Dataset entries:
•••

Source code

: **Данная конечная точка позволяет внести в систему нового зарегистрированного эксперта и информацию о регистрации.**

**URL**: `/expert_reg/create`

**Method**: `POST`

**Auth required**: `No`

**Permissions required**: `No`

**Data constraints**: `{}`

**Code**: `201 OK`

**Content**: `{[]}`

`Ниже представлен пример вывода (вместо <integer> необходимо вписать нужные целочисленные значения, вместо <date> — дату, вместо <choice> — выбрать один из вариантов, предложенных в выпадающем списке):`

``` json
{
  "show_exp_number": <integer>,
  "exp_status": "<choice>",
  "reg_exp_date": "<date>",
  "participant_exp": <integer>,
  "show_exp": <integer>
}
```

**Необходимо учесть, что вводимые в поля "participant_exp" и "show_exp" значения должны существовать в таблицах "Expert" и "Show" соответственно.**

•••

Exercise ▸
Your reply should be all of the data, returned exactly.

Output of the exercise ▸
Source code

: **Данная конечная точка позволяет внести в систему нового зарегистрированного эксперта и информацию о регистрации.**

**URL**: `/expert_reg/create`

**Method**: `POST`

**Auth required**: `No`

**Permissions required**: `No`

**Data constraints**: `{}`

**Code**: `201 OK`

**Content**: `{[]}`

`Ниже представлен пример вывода (вместо <integer> необходимо вписать нужные целочисленные значения, вместо <date> — дату, вместо <choice> — выбрать один из вариантов, предложенных в выпадающем списке):`

``` json
{
  "show_exp_number": <integer>,
  "exp_status": "<choice>",
  "reg_exp_date": "<date>",
  "participant_exp": <integer>,
  "show_exp": <integer>
}
```

**Необходимо учесть, что вводимые в поля "participant_exp" и "show_exp" значения должны существовать в таблицах "Expert" и "Show" соответственно.**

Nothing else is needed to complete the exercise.